The nuclear power plant, Ringhals 1, was shut down as planned on New Year’s Eve. After nearly 45 years of power operation, the nuclear fuel will now be removed from the reactor, after which the plant will be prepared for decommissioning.


  • Ringhals 1 is its name despite being the second of the four reactors put into commercial operations at Ringhals nuclear power plant on 1 January 1976.
  • Ringhals 1 is a boiling water reactor. The original output was 730 MW, but after several modifications over the years was increased to 900 MW.
  • At its highest, the plant generated 6,736,428 MWh in 2019. Its high availability was a strong contributing factor to the total generation record at Ringhals of 30 TWh, which was set in 2018.
  • The decision by the owners to shut down Ringhals 1 five years earlier than planned was made in 2015 due to reasons of profitability.
  • At shutdown the plant had generated 220 terawatt hours of fossil-free electricity.
  • While operational, Ringhals 1 has saved the environment in the region of 200 million tonnes of CO2, compared with if the same amount of electricity was generated with coal, oil or gas.
  • Ringhals nuclear power plant has four plants. Investments in long-term operations were made in the reactors from the 80s, Ringhals 3 and 4. Ringhals 2 was shut down in December 2019.
  • Ringhals is the workplace of 1170 employees and around 500 consultants covering 60 occupational categories, the nuclear power plant is situated on the west coast in the municipality of Varberg approximately sixty kilometres south of Gothenburg.
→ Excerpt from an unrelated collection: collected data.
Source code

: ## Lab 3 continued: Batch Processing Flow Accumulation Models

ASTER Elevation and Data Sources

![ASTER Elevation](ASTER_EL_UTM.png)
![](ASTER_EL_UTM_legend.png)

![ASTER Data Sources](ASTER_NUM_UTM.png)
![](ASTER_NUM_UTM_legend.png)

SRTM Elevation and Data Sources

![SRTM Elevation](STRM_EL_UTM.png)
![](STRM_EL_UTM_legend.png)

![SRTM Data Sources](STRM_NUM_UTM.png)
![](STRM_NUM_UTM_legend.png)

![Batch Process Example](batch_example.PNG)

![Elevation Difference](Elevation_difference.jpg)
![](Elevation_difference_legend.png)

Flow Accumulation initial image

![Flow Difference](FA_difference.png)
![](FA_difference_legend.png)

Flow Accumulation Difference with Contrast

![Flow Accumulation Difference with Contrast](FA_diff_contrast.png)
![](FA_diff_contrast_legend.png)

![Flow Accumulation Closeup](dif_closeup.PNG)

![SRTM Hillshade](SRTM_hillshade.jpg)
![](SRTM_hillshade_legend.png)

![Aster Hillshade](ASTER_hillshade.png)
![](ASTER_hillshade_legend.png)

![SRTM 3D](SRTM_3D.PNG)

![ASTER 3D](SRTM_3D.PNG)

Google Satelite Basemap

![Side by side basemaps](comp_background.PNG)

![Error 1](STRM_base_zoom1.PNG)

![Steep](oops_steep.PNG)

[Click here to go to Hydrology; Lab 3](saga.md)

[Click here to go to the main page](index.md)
"Ringhals 1 and Ringhals 2, which was taken out of service one year ago, represent a piece of industrial history that we can be proud of. They have contributed towards safe and reliable electricity generation over a long time, for the benefit of Swedish society. Our attention is now directed towards the continued operation of Ringhals 3 and Ringhals 4, both equipped with additional safety systems and developed to generate safe and reliable electricity as a supplement to weather dependent renewable electricity," says Vattenfall CEO Anna Borg.

Ringhals 1 was put into commercial service on 1 January 1976 and at the time of its final shutdown was estimated to have delivered 220 terawatt hours of electricity, which corresponds to the whole of Gothenburg’s consumption of electricity during the same period.

"The decision in 2015, made for business reasons, to close Ringhals 1 and 2 some five years earlier than planned was right then and remains right today. Electricity systems of the future should not be constructed using outdated technology. However, in future it cannot be excluded that new nuclear power technology in the form of small modular reactors will be built, yet all types of electricity generation must, of course, be competitive from a cost standpoint to be of interest to the market," adds Anna Borg.

Continued importance of Ringhals

Even though both Ringhals 1 and 2 have now been shut down, electricity generation at Ringhals continues with the Ringhals 3 and 4 reactors. These reactors have been equipped with independent core cooling, an investment of SEK 900 million and a regulatory requirement to continue operations after the turn of the year. Ringhals 3 and 4 provide approximately 12 percent of the country’s electricity generation, previously the four reactors combined answered for around 20 percent of Swedish electricity generation.

"Our employees have approached Ringhals 1 with great commitment all the way over the line. I am both proud and grateful for the resolute work performed by our employees at Ringhals leading up to the shutdown of Ringhals 1 and 2. Both reactors will now be decommissioned and dismantled in a safe and efficient manner. Dismantling will begin on a large scale in the second half of 2022 and will probably continue into the 2030s," says Torbjörn Wahlborg, Head of Business Area Generation at Vattenfall.